A partir de outubro, o Sistema Único de Saúde (SUS) incorporará três novas opções terapêuticas para pacientes com câncer de pulmão. A iniciativa, parte de uma nova estratégia do Ministério da Saúde para o cuidado oncológico, tem como objetivo inicial alcançar cerca de 1.900 pessoas.
O anúncio, feito em agosto – mês de conscientização sobre a doença –, introduz os medicamentos brigatinibe, gefitinibe e durvalumabe ao arsenal do SUS, com financiamento integral do governo federal através da Assistência Farmacêutica Oncológica (AF-Onco).
Entre as novidades, destacam-se o brigatinibe e o gefitinibe, terapias-alvo orais que atuam diretamente em mutações específicas das células cancerígenas.
Segundo Nélio Cézar de Aquino, diretor do Departamento de Assistência Farmacêutica e Insumos Estratégicos do Ministério da Saúde, essas terapias apresentam menor incidência de efeitos colaterais e maior comodidade para o paciente, que pode administrar o tratamento em casa, evitando deslocamentos frequentes ao hospital e aumentando a adesão ao tratamento.
Em comparação com a rede privada, onde o custo anual desses medicamentos ultrapassa R$ 604,2 mil, o SUS oferecerá essas opções sem ônus.
O durvalumabe, por sua vez, é uma imunoterapia injetável indicada para pacientes com câncer de pulmão em estágio III, que não são candidatos à cirurgia.
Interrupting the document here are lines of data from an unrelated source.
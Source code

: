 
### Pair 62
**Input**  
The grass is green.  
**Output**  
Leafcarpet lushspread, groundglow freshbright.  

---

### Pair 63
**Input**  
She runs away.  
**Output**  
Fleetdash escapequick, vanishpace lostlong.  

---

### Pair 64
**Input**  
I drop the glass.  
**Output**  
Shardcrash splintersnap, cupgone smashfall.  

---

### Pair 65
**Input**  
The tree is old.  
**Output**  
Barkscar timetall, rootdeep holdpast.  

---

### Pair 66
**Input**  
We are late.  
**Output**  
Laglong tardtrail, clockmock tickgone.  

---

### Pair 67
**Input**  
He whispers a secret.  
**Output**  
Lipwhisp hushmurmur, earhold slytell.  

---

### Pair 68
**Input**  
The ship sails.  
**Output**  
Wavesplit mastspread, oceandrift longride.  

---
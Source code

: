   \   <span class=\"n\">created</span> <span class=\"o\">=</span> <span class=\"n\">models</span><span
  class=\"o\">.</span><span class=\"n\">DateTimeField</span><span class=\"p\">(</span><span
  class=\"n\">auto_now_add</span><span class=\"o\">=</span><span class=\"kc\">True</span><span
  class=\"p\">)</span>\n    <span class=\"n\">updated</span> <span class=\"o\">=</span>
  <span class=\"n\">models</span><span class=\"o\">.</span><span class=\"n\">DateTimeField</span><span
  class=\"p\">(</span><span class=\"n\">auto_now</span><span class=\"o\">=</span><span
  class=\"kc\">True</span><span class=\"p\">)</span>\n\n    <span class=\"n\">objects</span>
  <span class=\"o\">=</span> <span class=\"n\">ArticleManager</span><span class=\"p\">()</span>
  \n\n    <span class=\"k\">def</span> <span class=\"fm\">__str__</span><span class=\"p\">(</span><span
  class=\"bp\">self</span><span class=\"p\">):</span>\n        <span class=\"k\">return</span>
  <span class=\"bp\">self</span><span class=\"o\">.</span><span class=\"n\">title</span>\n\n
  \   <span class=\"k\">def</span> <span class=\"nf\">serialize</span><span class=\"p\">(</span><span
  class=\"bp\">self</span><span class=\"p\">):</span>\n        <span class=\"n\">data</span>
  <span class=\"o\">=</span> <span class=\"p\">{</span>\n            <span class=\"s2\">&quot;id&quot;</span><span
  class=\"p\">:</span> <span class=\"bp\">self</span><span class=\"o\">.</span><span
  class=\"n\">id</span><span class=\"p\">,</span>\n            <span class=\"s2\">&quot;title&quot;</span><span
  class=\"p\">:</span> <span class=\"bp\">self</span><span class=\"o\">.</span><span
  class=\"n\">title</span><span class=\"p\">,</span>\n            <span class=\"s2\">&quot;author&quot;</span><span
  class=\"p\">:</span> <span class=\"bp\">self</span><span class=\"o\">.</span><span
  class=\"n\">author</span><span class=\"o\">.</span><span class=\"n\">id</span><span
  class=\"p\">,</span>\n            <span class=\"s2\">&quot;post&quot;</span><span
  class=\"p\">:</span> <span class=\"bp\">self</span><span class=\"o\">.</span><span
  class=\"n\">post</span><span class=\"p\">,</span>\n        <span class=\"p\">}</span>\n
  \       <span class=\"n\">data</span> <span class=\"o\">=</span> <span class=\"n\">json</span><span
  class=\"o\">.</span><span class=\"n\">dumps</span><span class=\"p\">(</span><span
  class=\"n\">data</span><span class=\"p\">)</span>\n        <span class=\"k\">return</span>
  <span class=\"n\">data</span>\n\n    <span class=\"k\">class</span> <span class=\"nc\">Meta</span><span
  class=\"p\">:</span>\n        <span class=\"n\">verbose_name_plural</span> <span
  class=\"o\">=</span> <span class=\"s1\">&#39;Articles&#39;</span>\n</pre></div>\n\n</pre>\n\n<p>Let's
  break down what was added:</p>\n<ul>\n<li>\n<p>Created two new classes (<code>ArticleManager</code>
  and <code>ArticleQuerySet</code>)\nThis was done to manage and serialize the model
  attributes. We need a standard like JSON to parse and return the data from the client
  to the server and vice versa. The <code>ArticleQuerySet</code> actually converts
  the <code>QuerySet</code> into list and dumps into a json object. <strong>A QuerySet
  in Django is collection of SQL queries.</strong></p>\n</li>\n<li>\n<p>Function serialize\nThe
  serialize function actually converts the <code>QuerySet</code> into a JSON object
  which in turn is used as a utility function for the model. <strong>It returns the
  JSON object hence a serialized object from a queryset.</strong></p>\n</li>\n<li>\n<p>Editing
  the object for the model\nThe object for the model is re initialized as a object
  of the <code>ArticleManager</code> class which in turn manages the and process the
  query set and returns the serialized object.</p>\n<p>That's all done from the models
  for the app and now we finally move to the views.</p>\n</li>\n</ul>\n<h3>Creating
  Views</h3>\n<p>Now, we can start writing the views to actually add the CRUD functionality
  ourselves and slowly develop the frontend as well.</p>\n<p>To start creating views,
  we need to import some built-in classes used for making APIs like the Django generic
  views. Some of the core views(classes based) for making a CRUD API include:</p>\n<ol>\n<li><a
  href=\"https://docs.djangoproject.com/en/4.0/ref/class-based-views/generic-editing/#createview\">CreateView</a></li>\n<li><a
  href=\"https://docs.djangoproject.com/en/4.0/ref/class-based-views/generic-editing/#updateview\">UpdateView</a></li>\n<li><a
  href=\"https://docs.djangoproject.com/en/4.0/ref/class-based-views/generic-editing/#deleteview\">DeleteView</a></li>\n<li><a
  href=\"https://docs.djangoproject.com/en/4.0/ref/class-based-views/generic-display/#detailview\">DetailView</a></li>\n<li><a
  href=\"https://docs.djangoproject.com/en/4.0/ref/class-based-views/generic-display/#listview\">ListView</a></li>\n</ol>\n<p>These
Este medicamento, de uso hospitalar, fortalece o sistema imunológico para combater o tumor.
O Ministério da Saúde busca, com a AF-Onco, organizar a compra e distribuição de medicamentos oncológicos para agilizar o acesso dos pacientes do SUS e reduzir a dependência de ações judiciais para obtenção dos tratamentos.
A secretária de Ciência, Tecnologia e Inovação em Saúde, Fernanda De Negri, ressaltou que a ampliação das opções terapêuticas é crucial para fortalecer o cuidado oncológico e salvar vidas.

Eduardo Gomes – ILMD/Fiocruz Amazônia
A política AF-Onco prevê a oferta de 23 medicamentos oncológicos de alto custo, representando um aumento de 35% nas opções de tratamento na rede pública e incorporando novas tecnologias.
A estimativa é que mais de 100 mil pessoas sejam beneficiadas anualmente, com um orçamento previsto de R$ 2,1 bilhões.
A aquisição e distribuição dos medicamentos serão feitas de forma centralizada pelo Ministério da Saúde (brigatinibe), descentralizada pelos hospitais e gestores locais (gefitinibe), ou por meio de Ata de Negociação Nacional com execução pelos gestores (durvalumabe).
O tratamento integral do câncer de pulmão no SUS abrange cirurgia, radioterapia, quimioterapia e terapias sistêmicas, conforme as diretrizes clínicas e a disponibilidade tecnológica.